> _Prompt_: Take the listing below and output it exactly, with no images.

> _Data listing_:
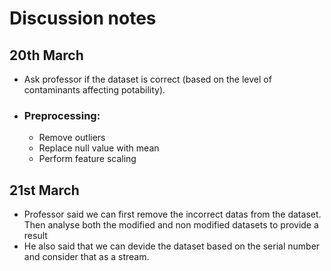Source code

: # Discussion notes

## 20th March
  - Ask professor if the dataset is correct (based on the level of contaminants affecting potability).
  - ### Preprocessing:
    - Remove outliers
    - Replace null value with mean
    - Perform feature scaling

## 21st March
  - Professor said we can first remove the incorrect datas from the dataset. Then analyse both the modified and non modified datasets to provide a result
  - He also said that we can devide the dataset based on the serial number and consider that as a stream. 
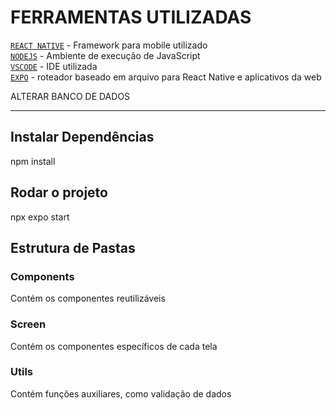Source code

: # FERRAMENTAS UTILIZADAS
[`REACT NATIVE`](https://reactnative.dev/) - Framework para mobile utilizado <br>
[`NODEJS`](https://nodejs.org/pt) - Ambiente de execução de JavaScript <br>
[`VSCODE`](https://code.visualstudio.com/) - IDE utilizada <br>
[`EXPO`](https://docs.expo.dev/router/introduction/) - roteador baseado em arquivo para React Native e aplicativos da web <br>


ALTERAR BANCO DE DADOS

---

## Instalar Dependências
npm install

## Rodar o projeto
npx expo start

## Estrutura de Pastas
### Components
Contém os componentes reutilizáveis

### Screen
Contém os componentes específicos de cada tela

### Utils
Contém funções auxiliares, como validação de dados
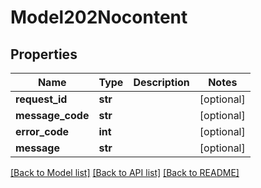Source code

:# Model202Nocontent

## Properties
Name | Type | Description | Notes
------------ | ------------- | ------------- | -------------
**request_id** | **str** |  | [optional] 
**message_code** | **str** |  | [optional] 
**error_code** | **int** |  | [optional] 
**message** | **str** |  | [optional] 

[[Back to Model list]](../README.md#documentation-for-models) [[Back to API list]](../README.md#documentation-for-api-endpoints) [[Back to README]](../README.md)


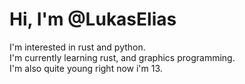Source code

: # Hi, I'm @LukasElias
I'm interested in rust and python.<br>
I'm currently learning rust, and graphics programming.<br>
I'm also quite young right now i'm 13.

> _Answer area_:
Source code

: # Discussion notes

## 20th March
  - Ask professor if the dataset is correct (based on the level of contaminants affecting potability).
  - ### Preprocessing:
    - Remove outliers
    - Replace null value with mean
    - Perform feature scaling

## 21st March
  - Professor said we can first remove the incorrect datas from the dataset. Then analyse both the modified and non modified datasets to provide a result
  - He also said that we can devide the dataset based on the serial number and consider that as a stream. 
Source code

: # FERRAMENTAS UTILIZADAS
[`REACT NATIVE`](https://reactnative.dev/) - Framework para mobile utilizado <br>
[`NODEJS`](https://nodejs.org/pt) - Ambiente de execução de JavaScript <br>
[`VSCODE`](https://code.visualstudio.com/) - IDE utilizada <br>
[`EXPO`](https://docs.expo.dev/router/introduction/) - roteador baseado em arquivo para React Native e aplicativos da web <br>


ALTERAR BANCO DE DADOS

---

## Instalar Dependências
npm install

## Rodar o projeto
npx expo start

## Estrutura de Pastas
### Components
Contém os componentes reutilizáveis

### Screen
Contém os componentes específicos de cada tela

### Utils
Contém funções auxiliares, como validação de dados
Source code

:# Model202Nocontent

## Properties
Name | Type | Description | Notes
------------ | ------------- | ------------- | -------------
**request_id** | **str** |  | [optional] 
**message_code** | **str** |  | [optional] 
**error_code** | **int** |  | [optional] 
**message** | **str** |  | [optional] 

[[Back to Model list]](../README.md#documentation-for-models) [[Back to API list]](../README.md#documentation-for-api-endpoints) [[Back to README]](../README.md)


Source code

: # Hi, I'm @LukasElias
I'm interested in rust and python.<br>
I'm currently learning rust, and graphics programming.<br>
I'm also quite young right now i'm 13.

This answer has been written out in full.